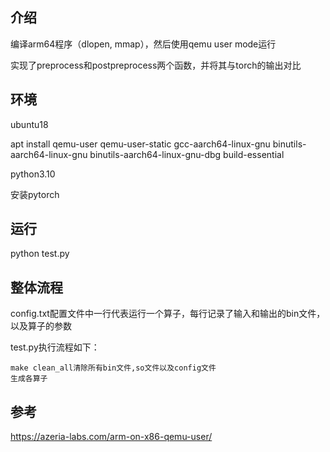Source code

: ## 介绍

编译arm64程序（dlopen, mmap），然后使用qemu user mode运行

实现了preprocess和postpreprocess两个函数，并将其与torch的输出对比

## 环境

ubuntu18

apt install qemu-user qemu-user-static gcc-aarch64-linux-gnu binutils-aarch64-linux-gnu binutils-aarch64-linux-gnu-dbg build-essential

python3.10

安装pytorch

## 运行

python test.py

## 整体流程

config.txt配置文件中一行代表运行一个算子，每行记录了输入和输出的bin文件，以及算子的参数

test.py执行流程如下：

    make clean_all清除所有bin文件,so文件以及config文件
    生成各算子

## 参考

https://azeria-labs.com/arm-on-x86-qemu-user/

---

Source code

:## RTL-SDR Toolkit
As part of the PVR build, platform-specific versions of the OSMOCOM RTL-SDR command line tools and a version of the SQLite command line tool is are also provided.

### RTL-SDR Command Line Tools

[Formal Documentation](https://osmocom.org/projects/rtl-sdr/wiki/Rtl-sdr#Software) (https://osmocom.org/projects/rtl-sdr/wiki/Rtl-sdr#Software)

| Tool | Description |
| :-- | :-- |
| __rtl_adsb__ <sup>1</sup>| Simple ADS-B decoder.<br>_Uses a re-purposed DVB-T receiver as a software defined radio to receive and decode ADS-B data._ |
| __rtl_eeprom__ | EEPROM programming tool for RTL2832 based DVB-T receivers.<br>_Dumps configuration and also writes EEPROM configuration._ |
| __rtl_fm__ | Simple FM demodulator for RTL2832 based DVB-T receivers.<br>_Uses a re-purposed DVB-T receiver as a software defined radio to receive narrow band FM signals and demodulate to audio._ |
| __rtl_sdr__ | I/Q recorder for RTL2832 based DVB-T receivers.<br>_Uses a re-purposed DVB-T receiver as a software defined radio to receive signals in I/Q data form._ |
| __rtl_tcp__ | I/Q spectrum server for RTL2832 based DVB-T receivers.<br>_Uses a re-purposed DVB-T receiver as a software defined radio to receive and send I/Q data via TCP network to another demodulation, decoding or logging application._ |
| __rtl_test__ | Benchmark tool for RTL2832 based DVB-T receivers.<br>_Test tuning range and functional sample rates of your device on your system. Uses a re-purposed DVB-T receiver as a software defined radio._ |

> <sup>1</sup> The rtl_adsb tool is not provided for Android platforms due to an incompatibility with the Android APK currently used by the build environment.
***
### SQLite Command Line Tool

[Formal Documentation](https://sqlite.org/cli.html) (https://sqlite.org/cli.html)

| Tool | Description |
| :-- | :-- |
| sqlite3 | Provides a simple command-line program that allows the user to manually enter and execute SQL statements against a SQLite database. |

Work to be completed:
Using the records above, copy word for word the line with "实现了preprocess和", the line with "https://azeria-labs.com/arm-on-x86-qemu-user/", and every line between them.

The answer:
实现了preprocess和postpreprocess两个函数，并将其与torch的输出对比

## 环境

ubuntu18

apt install qemu-user qemu-user-static gcc-aarch64-linux-gnu binutils-aarch64-linux-gnu binutils-aarch64-linux-gnu-dbg build-essential

python3.10

安装pytorch

## 运行

python test.py

## 整体流程

config.txt配置文件中一行代表运行一个算子，每行记录了输入和输出的bin文件，以及算子的参数

test.py执行流程如下：

    make clean_all清除所有bin文件,so文件以及config文件
    生成各算子

## 参考

https://azeria-labs.com/arm-on-x86-qemu-user/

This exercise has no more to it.